Data records: Begin

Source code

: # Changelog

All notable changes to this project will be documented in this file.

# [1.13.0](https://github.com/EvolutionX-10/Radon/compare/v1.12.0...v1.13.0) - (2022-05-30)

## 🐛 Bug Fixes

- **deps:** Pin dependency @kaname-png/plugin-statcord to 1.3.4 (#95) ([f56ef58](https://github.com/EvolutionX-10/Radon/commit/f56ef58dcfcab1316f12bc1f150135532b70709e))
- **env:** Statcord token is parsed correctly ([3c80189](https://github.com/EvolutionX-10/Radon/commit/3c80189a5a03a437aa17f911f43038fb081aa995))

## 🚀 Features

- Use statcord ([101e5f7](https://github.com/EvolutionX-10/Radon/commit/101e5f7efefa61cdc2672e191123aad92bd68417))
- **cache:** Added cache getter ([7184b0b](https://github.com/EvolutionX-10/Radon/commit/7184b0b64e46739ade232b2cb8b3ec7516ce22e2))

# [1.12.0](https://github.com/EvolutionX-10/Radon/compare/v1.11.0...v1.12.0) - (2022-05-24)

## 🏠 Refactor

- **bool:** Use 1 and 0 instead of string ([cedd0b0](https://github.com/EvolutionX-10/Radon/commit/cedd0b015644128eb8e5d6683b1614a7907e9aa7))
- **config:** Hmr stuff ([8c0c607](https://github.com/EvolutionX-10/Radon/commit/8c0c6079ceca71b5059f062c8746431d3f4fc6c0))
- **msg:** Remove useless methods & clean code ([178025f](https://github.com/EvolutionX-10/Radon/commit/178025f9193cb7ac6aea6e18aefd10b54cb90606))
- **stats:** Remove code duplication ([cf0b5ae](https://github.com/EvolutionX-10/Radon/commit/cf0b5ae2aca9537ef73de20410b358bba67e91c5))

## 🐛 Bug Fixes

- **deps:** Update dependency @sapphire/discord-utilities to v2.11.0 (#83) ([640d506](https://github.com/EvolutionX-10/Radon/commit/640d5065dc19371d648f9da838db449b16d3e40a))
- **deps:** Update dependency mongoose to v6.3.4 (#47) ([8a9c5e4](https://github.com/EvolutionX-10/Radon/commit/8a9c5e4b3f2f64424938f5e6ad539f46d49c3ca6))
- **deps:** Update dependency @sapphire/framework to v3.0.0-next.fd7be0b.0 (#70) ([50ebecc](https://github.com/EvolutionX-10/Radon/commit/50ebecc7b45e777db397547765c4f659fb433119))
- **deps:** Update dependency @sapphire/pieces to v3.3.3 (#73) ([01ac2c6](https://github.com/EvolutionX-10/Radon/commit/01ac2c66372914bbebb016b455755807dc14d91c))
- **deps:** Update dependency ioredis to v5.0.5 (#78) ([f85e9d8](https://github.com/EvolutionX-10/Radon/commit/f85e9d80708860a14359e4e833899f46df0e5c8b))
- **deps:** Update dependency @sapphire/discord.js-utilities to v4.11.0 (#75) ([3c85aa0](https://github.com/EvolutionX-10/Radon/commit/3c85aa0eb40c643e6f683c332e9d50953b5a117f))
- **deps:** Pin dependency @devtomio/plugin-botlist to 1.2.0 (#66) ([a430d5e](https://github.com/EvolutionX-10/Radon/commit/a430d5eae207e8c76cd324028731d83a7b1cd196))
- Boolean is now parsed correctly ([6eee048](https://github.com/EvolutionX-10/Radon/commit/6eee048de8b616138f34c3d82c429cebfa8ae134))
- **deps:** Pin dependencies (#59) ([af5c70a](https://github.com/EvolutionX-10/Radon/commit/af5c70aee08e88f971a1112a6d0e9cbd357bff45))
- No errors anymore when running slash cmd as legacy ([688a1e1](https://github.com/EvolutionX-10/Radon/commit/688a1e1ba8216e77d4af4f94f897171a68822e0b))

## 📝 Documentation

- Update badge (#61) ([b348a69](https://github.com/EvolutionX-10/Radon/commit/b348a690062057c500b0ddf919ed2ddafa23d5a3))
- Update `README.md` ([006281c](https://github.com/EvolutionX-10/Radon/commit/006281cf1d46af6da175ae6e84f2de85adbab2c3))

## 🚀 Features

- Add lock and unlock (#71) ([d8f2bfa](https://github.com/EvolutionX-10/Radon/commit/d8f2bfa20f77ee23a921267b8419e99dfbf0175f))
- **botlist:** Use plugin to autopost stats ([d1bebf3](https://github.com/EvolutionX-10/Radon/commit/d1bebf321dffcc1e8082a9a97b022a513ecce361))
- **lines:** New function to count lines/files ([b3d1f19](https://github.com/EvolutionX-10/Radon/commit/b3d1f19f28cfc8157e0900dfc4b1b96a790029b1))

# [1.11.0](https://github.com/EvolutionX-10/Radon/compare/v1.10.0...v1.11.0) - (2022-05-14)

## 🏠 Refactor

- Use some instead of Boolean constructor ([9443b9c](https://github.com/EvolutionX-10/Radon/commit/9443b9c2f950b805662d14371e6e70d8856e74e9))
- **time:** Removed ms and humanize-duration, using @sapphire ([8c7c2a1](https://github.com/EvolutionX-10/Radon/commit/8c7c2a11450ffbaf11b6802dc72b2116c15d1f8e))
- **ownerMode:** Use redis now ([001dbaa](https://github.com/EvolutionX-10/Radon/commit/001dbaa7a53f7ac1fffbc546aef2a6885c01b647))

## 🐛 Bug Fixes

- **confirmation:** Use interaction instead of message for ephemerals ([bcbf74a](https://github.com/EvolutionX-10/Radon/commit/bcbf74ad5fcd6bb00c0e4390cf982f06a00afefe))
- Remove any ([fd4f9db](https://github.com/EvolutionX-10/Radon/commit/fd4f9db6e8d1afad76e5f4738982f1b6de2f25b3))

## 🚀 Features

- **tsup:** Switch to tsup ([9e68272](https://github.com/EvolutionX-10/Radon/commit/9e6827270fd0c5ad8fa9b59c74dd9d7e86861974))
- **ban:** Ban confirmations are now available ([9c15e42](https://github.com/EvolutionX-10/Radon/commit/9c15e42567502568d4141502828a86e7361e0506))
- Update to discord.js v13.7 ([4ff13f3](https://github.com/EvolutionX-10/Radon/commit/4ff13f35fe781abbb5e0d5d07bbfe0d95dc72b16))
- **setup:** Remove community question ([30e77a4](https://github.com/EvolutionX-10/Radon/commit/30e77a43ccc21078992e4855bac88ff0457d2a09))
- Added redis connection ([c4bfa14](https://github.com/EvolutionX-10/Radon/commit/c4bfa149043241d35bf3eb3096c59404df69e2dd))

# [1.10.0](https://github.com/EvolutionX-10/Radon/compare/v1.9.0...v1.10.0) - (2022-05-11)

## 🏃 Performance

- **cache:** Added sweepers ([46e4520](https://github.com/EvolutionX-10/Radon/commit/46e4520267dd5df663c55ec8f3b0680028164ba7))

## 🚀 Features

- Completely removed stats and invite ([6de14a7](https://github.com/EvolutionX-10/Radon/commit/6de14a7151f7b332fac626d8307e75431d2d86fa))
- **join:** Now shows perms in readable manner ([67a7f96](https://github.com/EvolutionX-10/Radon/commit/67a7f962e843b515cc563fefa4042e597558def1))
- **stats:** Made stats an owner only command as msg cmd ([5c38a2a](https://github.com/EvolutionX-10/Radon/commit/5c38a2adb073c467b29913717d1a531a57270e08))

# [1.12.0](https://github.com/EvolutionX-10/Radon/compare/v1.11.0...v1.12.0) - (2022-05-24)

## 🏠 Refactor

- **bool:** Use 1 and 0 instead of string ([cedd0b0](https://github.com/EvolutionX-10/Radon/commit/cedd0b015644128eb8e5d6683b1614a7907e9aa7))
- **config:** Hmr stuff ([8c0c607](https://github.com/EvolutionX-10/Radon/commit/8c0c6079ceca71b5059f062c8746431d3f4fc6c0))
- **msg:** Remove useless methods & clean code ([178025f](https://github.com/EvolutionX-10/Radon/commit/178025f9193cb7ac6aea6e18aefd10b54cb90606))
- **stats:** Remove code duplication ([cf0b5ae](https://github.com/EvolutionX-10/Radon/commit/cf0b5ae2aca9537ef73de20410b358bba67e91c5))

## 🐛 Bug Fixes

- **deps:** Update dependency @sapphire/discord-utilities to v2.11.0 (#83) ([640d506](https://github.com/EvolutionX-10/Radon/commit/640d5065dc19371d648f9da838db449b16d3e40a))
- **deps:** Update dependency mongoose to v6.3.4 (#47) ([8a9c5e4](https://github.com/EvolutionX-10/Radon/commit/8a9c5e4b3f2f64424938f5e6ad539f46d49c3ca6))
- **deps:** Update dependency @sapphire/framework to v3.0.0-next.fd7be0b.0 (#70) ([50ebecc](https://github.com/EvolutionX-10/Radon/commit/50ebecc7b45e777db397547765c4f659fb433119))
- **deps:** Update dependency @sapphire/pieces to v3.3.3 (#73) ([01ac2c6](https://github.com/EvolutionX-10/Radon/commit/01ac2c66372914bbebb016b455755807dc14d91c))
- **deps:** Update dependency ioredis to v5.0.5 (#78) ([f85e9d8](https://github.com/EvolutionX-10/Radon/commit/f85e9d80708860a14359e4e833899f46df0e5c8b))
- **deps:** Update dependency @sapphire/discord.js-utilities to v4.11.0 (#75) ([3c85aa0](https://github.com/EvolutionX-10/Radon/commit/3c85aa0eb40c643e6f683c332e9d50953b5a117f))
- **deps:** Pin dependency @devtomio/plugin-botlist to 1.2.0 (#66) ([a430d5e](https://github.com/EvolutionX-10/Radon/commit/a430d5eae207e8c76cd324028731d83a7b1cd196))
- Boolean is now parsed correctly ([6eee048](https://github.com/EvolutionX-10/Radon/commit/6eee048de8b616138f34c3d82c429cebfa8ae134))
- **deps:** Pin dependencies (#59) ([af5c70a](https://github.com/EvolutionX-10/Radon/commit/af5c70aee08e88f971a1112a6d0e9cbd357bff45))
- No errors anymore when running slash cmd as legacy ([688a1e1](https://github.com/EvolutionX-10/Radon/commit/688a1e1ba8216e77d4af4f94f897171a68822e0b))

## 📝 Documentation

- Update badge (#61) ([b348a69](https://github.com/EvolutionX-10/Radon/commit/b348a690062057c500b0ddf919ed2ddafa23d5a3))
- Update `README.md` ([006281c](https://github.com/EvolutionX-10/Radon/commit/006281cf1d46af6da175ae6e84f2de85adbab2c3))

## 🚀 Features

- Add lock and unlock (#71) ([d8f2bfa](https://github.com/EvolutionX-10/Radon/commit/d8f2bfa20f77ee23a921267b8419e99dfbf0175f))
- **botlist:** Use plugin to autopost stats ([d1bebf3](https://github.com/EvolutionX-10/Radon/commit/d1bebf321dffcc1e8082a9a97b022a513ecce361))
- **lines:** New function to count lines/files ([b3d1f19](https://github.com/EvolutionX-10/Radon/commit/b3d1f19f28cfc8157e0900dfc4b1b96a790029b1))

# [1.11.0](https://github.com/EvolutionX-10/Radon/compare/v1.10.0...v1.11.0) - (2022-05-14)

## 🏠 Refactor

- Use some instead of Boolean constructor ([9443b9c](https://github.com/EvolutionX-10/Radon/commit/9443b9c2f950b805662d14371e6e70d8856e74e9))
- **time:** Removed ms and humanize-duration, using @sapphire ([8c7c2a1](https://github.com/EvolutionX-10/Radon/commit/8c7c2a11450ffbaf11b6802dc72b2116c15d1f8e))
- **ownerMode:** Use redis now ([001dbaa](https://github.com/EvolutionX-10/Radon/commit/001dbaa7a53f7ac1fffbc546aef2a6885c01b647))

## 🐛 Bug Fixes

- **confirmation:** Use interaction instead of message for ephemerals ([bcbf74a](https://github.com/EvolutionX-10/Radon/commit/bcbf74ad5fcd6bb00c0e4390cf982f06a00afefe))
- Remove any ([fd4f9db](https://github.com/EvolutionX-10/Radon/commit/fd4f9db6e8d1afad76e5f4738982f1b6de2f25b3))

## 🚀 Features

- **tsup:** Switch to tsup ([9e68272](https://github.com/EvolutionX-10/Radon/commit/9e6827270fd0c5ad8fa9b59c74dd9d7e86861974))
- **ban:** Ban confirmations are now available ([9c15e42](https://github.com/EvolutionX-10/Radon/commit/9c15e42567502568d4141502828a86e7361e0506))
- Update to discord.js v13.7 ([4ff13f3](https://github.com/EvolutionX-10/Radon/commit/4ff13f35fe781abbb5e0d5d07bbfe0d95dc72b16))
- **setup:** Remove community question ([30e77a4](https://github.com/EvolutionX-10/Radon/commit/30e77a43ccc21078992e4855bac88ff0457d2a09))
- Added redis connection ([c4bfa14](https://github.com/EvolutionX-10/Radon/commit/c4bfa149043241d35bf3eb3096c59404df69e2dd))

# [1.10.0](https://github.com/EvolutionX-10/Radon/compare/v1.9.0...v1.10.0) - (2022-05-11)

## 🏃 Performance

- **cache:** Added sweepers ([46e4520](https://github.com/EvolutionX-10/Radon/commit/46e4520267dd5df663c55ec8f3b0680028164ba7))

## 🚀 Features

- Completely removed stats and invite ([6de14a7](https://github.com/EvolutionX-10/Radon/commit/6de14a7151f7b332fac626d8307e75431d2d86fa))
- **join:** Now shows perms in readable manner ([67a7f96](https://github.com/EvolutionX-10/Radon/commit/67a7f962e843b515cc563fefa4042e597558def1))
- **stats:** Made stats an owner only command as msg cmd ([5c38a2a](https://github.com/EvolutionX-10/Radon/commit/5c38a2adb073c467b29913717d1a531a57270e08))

Data records: End

What the task asks
Up to and including the line with "- **deps:** Pin dependency @kaname-png/plugin-statcord", restate the records above word for word from the very first line.

Response for this exercise
Source code

: # Changelog

All notable changes to this project will be documented in this file.

# [1.13.0](https://github.com/EvolutionX-10/Radon/compare/v1.12.0...v1.13.0) - (2022-05-30)

## 🐛 Bug Fixes

- **deps:** Pin dependency @kaname-png/plugin-statcord to 1.3.4 (#95) ([f56ef58](https://github.com/EvolutionX-10/Radon/commit/f56ef58dcfcab1316f12bc1f150135532b70709e))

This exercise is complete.